With that kind of flair, it’s no wonder Greg’s career in finance eventually took off, and he moved his young family to the booming North Carolina Triangle (Raleigh-Durham-Chapel Hill). He credits the values he learned on the farm for his success. After years of hard work as a fund manager, he reached the point where he could choose to do pretty much whatever he wanted.

He chose farming.

“While growing up on the farm I used to look up at the jet contrails and say, "I'd do anything to be up there," he says. “Later, as I spent years accumulating my 3 million travel miles, I would look down at the farmers working in the field and say "I'd do anything to be down there.

“What I chose to do was honor my early learning and make life better for those generations that followed me. So I am a farmer.”

The other members of the Union Grove Farm team also chose to farm. Martin Crompton was a successful business consultant with a passion for healthy food, who was renting one of the homes on the Union Grove property. When Greg asked him to change careers and help manage his plan to turn the property into a vineyard based on regenerative farming principles, Martin chose to make the career change. Dr. Laura Kavanaugh was a former space program engineer, who gave up that to study plant genetics. She is now in charge of the Union Grove soil restoration and enhancement program.

Dane Jensen was winemaker who chose to leave the cellars and go out into the fields. Collin Mallett was a suburban kid who actually studied agriculture at NC State where he got hooked on pre-industrial farming and chose to follow his star at Union Grove. “I am learning just how hard farming is,” he says, but “there is a unique biological gratification one receives from tending the land and serving a community.”

In the 20th century, very few people chose to farm. My father was a rare specimen, and so was Greg. Even though Greg was born and raised on a farm, there was only a 20% chance that 1960’s farm kids would be farming today, even among Bohlens.

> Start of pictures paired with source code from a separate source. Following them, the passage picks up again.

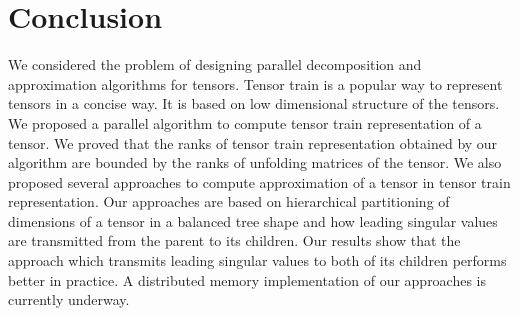 \documentclass[sigconf]{acmart}
\begin{document}

\section{Conclusion}
\label{sec:conclusion}
We considered the problem of designing parallel decomposition and approximation algorithms for tensors. Tensor train is a popular way to represent tensors in a concise way. It is based on low dimensional structure of the tensors. We proposed a parallel algorithm to compute tensor train representation of a tensor. We proved that the ranks of tensor train representation obtained by our algorithm are bounded by the ranks of unfolding matrices of the tensor. We also proposed several approaches to compute approximation of a tensor in tensor train representation. Our approaches are based on hierarchical partitioning of dimensions of a tensor in a balanced tree shape and how leading singular values are transmitted from the parent to its children. Our results show that the approach which transmits leading singular values to both of its children performs better in practice. A distributed memory implementation of our approaches is currently underway.
\end{document}
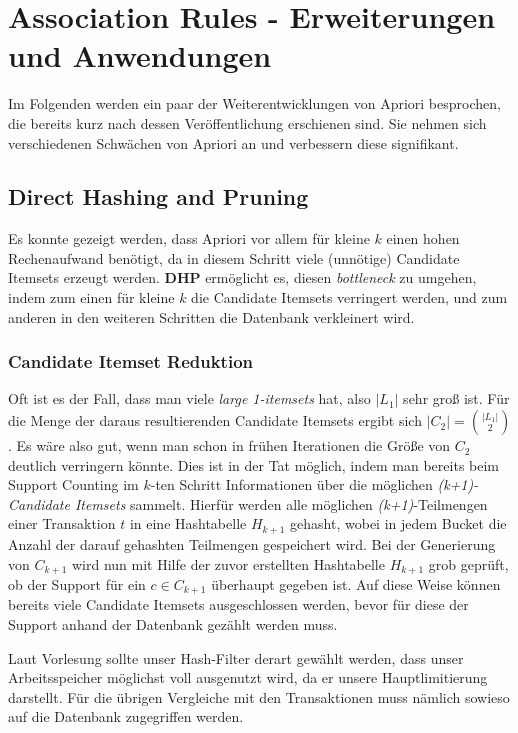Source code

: \section{Association Rules - Erweiterungen und Anwendungen}
Im Folgenden werden ein paar der Weiterentwicklungen von Apriori besprochen,
die bereits kurz nach dessen Veröffentlichung erschienen sind. Sie nehmen sich
verschiedenen Schwächen von Apriori an und verbessern diese signifikant.

\subsection{Direct Hashing and Pruning}
Es konnte gezeigt werden, dass Apriori vor allem für kleine \(k\) einen
hohen Rechenaufwand benötigt, da in diesem Schritt viele (unnötige) Candidate
Itemsets erzeugt werden. \textbf{DHP} ermöglicht es, diesen \textit{bottleneck}
zu umgehen, indem zum einen für kleine \(k\) die Candidate Itemsets verringert
werden, und zum anderen in den weiteren Schritten die Datenbank verkleinert wird.

\subsubsection{Candidate Itemset Reduktion}
Oft ist es der Fall, dass man viele \textit{large 1-itemsets} hat, also \(|L_1|\)
sehr groß ist. Für die Menge der daraus resultierenden Candidate Itemsets ergibt sich
\(|C_2| = {{|L_1|} \choose 2}\). Es wäre also gut, wenn man schon in frühen Iterationen
die Größe von \(C_2\) deutlich verringern könnte. Dies ist in der Tat möglich,
indem man bereits beim Support Counting im \(k\)-ten Schritt Informationen
über die möglichen \textit{(k+1)-Candidate Itemsets} sammelt. Hierfür werden
alle möglichen \textit{(k+1)}-Teilmengen einer Transaktion \(t\) in eine 
Hashtabelle \(H_{k+1}\) gehasht, wobei in jedem Bucket die Anzahl der darauf 
gehashten Teilmengen
gespeichert wird. Bei der Generierung von \(C_{k+1}\) wird nun mit Hilfe der zuvor 
erstellten Hashtabelle \(H_{k+1}\) grob geprüft, ob der Support für ein \(c\in C_{k+1}\)
überhaupt gegeben ist. Auf diese Weise können bereits viele Candidate Itemsets
ausgeschlossen werden, bevor für diese der Support anhand der Datenbank gezählt
werden muss.

Laut Vorlesung sollte unser Hash-Filter derart gewählt werden, dass unser Arbeitsspeicher
möglichst voll ausgenutzt wird, da er unsere Hauptlimitierung darstellt. Für die
übrigen Vergleiche mit den Transaktionen muss nämlich sowieso auf die Datenbank
zugegriffen werden.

In 1776, when the Hessians, King George’s mercenaries, sailed past Staten Island on their way to driving George Washington out of New York, they were amazed to see farm after farm, with well-tended fields and impressive barns and farmhouses. In the German lands they came from, there was no such rural prosperity, and never had been.

By 1820, there were about 1.5 million farmers in the U.S., which, remember, was almost entirely east of the Mississippi River then. In 1865, there was a sea change when, in the middle of the Civil War no less, President Lincoln signed the Homestead Acts, under which, for a mere eighteen bucks and a promise to live on and farm the property, a person could buy 160 acres of surveyed government land.

The American people, always good at spotting a bargain and never afraid of hard work, chose to farm in droves. You’ve seen the movies, the covered wagons, sturdy bonneted women and sunburned men. Most of them didn’t even have to fight any Indians. By 1920, there were 6.5 million farm families and the number peaked at 6.8 in 1935. From there, there began a steep decline through the 1970’s, as growing productivity and increased non-farm opportunities brought people back to the cities and towns.

In the 21st century, total farm numbers have stabilized at just over 2 million, and it appears that the long-term attrition is being balanced by the new interest in regenerative farming, a quasi-ideological factor that motivates people like Martin Crompton, Laura Kavanaugh and Collin Mallett to choose farming.

Union Grove farm is at the vanguard of this movement, and you can come and watch us grow – grow our wonderful health-enhancing seedless thin-skinned Muscadine grapes and other crops – and as a regenerative agriculture project, responsibly serving the land and, as Greg Bohlen says, the generations that follow.